(Document images with source code)

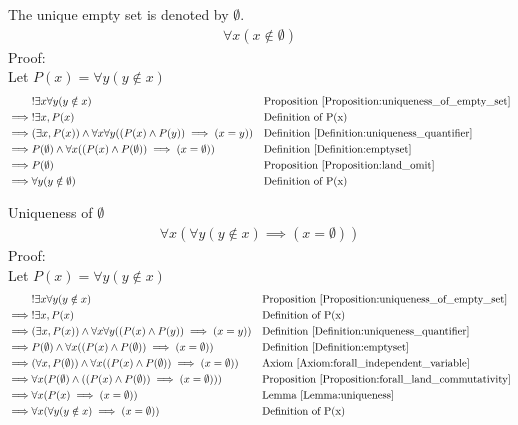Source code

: \begin{defn}
\label{Definition:emptyset}
The unique empty set is denoted by $\emptyset$. \\
\begin{align*}
\forall x (x \notin \emptyset)
\end{align*}
Proof: \\
Let $P(x) = \forall y (y \notin x)$
\begin{align*}
& !\exists x \forall y (y \notin x) && \text{Proposition \ref{Proposition:uniqueness_of_empty_set}} \\
\implies & !\exists x, P(x)
&& \text{Definition of P(x)} \\
\implies & (\exists x, P(x)) \land \forall x \forall y ( (P(x) \land P(y)) \implies (x=y) )
&& \text{Definition \ref{Definition:uniqueness_quantifier}} \\
\implies & P(\emptyset) \land \forall x ( (P(x) \land P(\emptyset)) \implies (x=\emptyset) )
&& \text{Definition \ref{Definition:emptyset}} \\
\implies & P(\emptyset)
&& \text{Proposition \ref{Proposition:land_omit}} \\
\implies & \forall y (y \notin \emptyset)
&& \text{Definition of P(x)} \\
\end{align*}
\end{defn}

\begin{prop}
\label{Proposition:uniqueness_of_emptyset}
Uniqueness of $\emptyset$
\begin{align*}
\forall x (\forall y (y \notin x) \implies (x=\emptyset))
\end{align*}
Proof: \\
Let $P(x) = \forall y (y \notin x)$
\begin{align*}
& !\exists x \forall y (y \notin x) && \text{Proposition \ref{Proposition:uniqueness_of_empty_set}} \\
\implies & !\exists x, P(x)
&& \text{Definition of P(x)} \\
\implies & (\exists x, P(x)) \land \forall x \forall y ( (P(x) \land P(y)) \implies (x=y) )
&& \text{Definition \ref{Definition:uniqueness_quantifier}} \\
\implies & P(\emptyset) \land \forall x ( (P(x) \land P(\emptyset)) \implies (x=\emptyset) )
&& \text{Definition \ref{Definition:emptyset}} \\
\implies & (\forall x, P(\emptyset)) \land \forall x ( (P(x) \land P(\emptyset)) \implies (x=\emptyset) )
&& \text{Axiom \ref{Axiom:forall_independent_variable}} \\
\implies & \forall x ( P(\emptyset) \land ((P(x) \land P(\emptyset)) \implies (x=\emptyset)) )
&& \text{Proposition \ref{Proposition:forall_land_commutativity}} \\
\implies & \forall x (P(x) \implies (x=\emptyset))
&& \text{Lemma \ref{Lemma:uniqueness}} \\
\implies & \forall x (\forall y (y \notin x) \implies (x=\emptyset))
&& \text{Definition of P(x)} \\
\end{align*}
\end{prop}

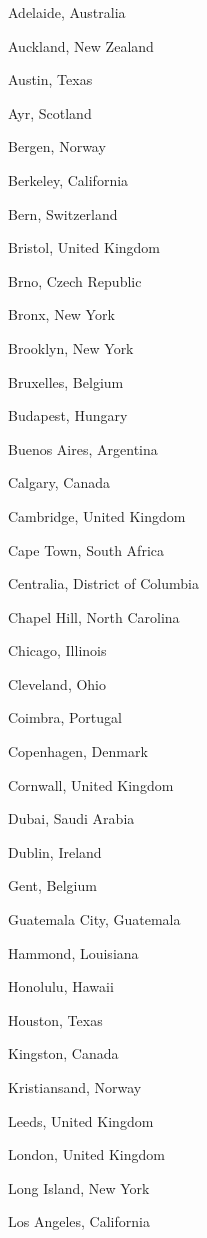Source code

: \documentclass[20pt,landscape]{foils}
\begin{document}
\begin{list1}
  \begin{list2}
  \item Adelaide, Australia
  \item Auckland, New Zealand
  \item Austin, Texas
  \item Ayr, Scotland
  \item Bergen, Norway
  \item Berkeley, California
  \item Bern, Switzerland
  \item Bristol, United Kingdom
  \item Brno, Czech Republic
  \item Bronx, New York
  \item Brooklyn, New York
  \item Bruxelles, Belgium
  \item Budapest, Hungary
  \item Buenos Aires, Argentina
  \item Calgary, Canada
  \item Cambridge, United Kingdom
  \item Cape Town, South Africa
  \item Centralia, District of Columbia
  \item Chapel Hill, North Carolina
  \item Chicago, Illinois
  \item Cleveland, Ohio
  \item Coimbra, Portugal
  \item Copenhagen, Denmark
  \item Cornwall, United Kingdom
  \item Dubai, Saudi Arabia
  \item Dublin, Ireland
  \item Gent, Belgium
  \item Guatemala City, Guatemala
  \item Hammond, Louisiana
  \item Honolulu, Hawaii
  \item Houston, Texas
  \item Kingston, Canada
  \item Kristiansand, Norway
  \item Leeds, United Kingdom
  \item London, United Kingdom
  \item Long Island, New York
  \item Los Angeles, California

\end{list2}
\end{list1}
\end{document}
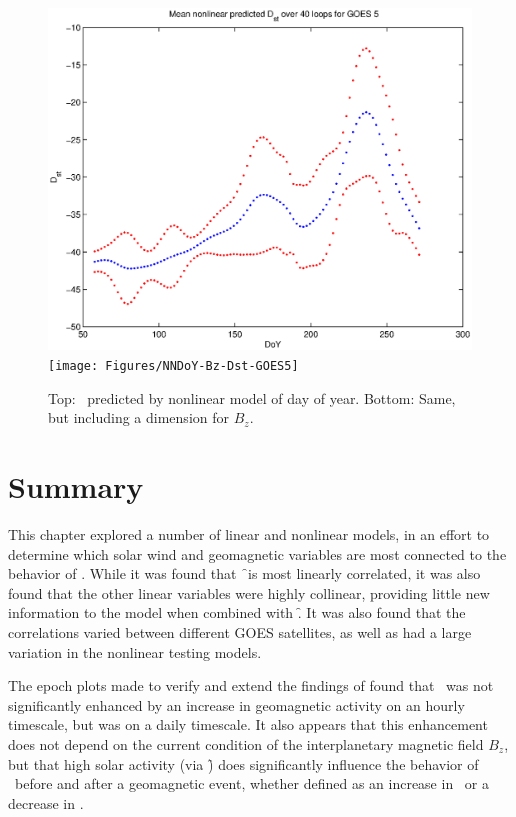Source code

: \begin{figure}[htp!]
	\centering
	\includegraphics[width=0.7\linewidth]{Figures/NNDoY-Dst-GOES5}	
	\texttt{[image: Figures/NNDoY-Bz-Dst-GOES5]}
	\caption{Top: \dst\ predicted by nonlinear model of day of year. Bottom: Same, but including a dimension for $B_z$.}
	\label{fig:DoYDst}
\end{figure}

\section{Summary}
This chapter explored a number of linear and nonlinear models, in an effort to determine which solar wind and geomagnetic variables are most connected to the behavior of \req. While it was found that \f\ is most linearly correlated, it was also found that the other linear variables were highly collinear, providing little new information to the model when combined with \f.  It was also found that the correlations varied between different GOES satellites, as well as had a large variation in the nonlinear testing models. 

The epoch plots made to verify and extend the findings of \cite{Takahashi2010SolarCycleVariation} found that \req\ was not significantly enhanced by an increase in geomagnetic activity on an hourly timescale, but was on a daily timescale. It also appears that this enhancement does not depend on the current condition of the interplanetary magnetic field $B_z$, but that high solar activity (via \f) does significantly influence the behavior of \req\ before and after a geomagnetic event, whether defined as an increase in \req\ or a decrease in \dst.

**Task prompt:** Pull out every line of the entries that includes the word "NNDoY".

**Solution to the problem:**
	\includegraphics[width=0.7\linewidth]{Figures/NNDoY-Dst-GOES5}	
	\texttt{[image: Figures/NNDoY-Bz-Dst-GOES5]}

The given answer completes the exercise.